【ラグビー】<見どころ>ついに「黒黄」が歴史変えるか、またもや「赤黒」が北風吹かすか。意地とプライド、100回目の激突。/関東大学対抗戦 第5節 対 早稲田大学

2023年11月23日(木・祝)関東大学対抗戦Aグループ 対 早稲田大学 @国立競技場

関東大学対抗戦Aグループ 第6節
慶應義塾大学	2023/11/23(木・祝)	早稲田大学
前半	後半	ロスタイム:	前半	後半
トライ(T)
コンバージョン(G)
ペナルティゴール(PG)
ドロップゴール(DG)
計
合計
得点者

ついにこの日がやってきた。

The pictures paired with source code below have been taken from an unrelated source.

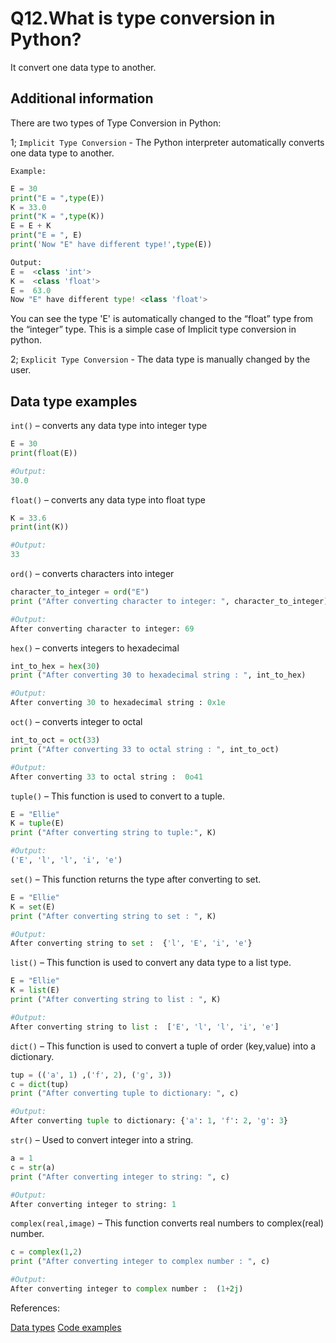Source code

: # Q12.What is type conversion in Python?

It convert one data type to another.

## Additional information

There are two types of Type Conversion in Python:

1; `Implicit Type Conversion` - The Python interpreter automatically converts one data type to another.

`Example:`

```python
E = 30
print("E = ",type(E))
K = 33.0
print("K = ",type(K))
E = E + K
print("E = ", E)
print('Now "E" have different type!',type(E))

Output:
E =  <class 'int'>
K =  <class 'float'>
E =  63.0
Now "E" have different type! <class 'float'>
```

You can see the type 'E' is automatically changed to the “float” type from the “integer” type. This is a simple case of Implicit type conversion in python.

2; `Explicit Type Conversion` - The data type is manually changed by the user.

## Data type examples

`int()` – converts any data type into integer type

```python
E = 30
print(float(E))

#Output:
30.0
```

`float()` – converts any data type into float type

```python
K = 33.6
print(int(K))

#Output:
33
```

`ord()` – converts characters into integer

```python
character_to_integer = ord("E")
print ("After converting character to integer: ", character_to_integer)

#Output:
After converting character to integer: 69
```

`hex()` – converts integers to hexadecimal

```python
int_to_hex = hex(30)
print ("After converting 30 to hexadecimal string : ", int_to_hex)

#Output:
After converting 30 to hexadecimal string : 0x1e
```

`oct()` – converts integer to octal

```python
int_to_oct = oct(33)
print ("After converting 33 to octal string : ", int_to_oct)

#Output:
After converting 33 to octal string :  0o41
```

`tuple()` – This function is used to convert to a tuple.

```python
E = "Ellie"
K = tuple(E)
print ("After converting string to tuple:", K)

#Output:
('E', 'l', 'l', 'i', 'e')
```

`set()` – This function returns the type after converting to set.

```python
E = "Ellie"
K = set(E)
print ("After converting string to set : ", K)

#Output:
After converting string to set :  {'l', 'E', 'i', 'e'}
```

`list()` – This function is used to convert any data type to a list type.

```python
E = "Ellie"
K = list(E)
print ("After converting string to list : ", K)

#Output:
After converting string to list :  ['E', 'l', 'l', 'i', 'e']
```

`dict()` – This function is used to convert a tuple of order (key,value) into a dictionary.

```python
tup = (('a', 1) ,('f', 2), ('g', 3))
c = dict(tup)
print ("After converting tuple to dictionary: ", c)

#Output:
After converting tuple to dictionary: {'a': 1, 'f': 2, 'g': 3}
```

`str()` – Used to convert integer into a string.

```python
a = 1
c = str(a)
print ("After converting integer to string: ", c)

#Output:
After converting integer to string: 1
```

`complex(real,image)` – This function converts real numbers to complex(real) number.

```python
c = complex(1,2)
print ("After converting integer to complex number : ", c)

#Output:
After converting integer to complex number :  (1+2j)
```

References:

[Data types](https://www.geeksforgeeks.org/type-conversion-python/)
[Code examples](https://www.geeksforgeeks.org/type-conversion-python/)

両校の意地とプライド、全てをかけた戦いなのは至極当然なのだが、今回は「100回目の早慶戦、それも国立」という、この一戦からしか生まれないエネルギーや独特の雰囲気も、この試合の行方を左右しそうだ。アタックの早稲田に対し慶應がディフェンスで食い下がり、ロースコアの接戦に持ち込み、最終的に競り勝つゲームプランに注目だ。25点をどちらのチームが取るかもポイントになりそうだ。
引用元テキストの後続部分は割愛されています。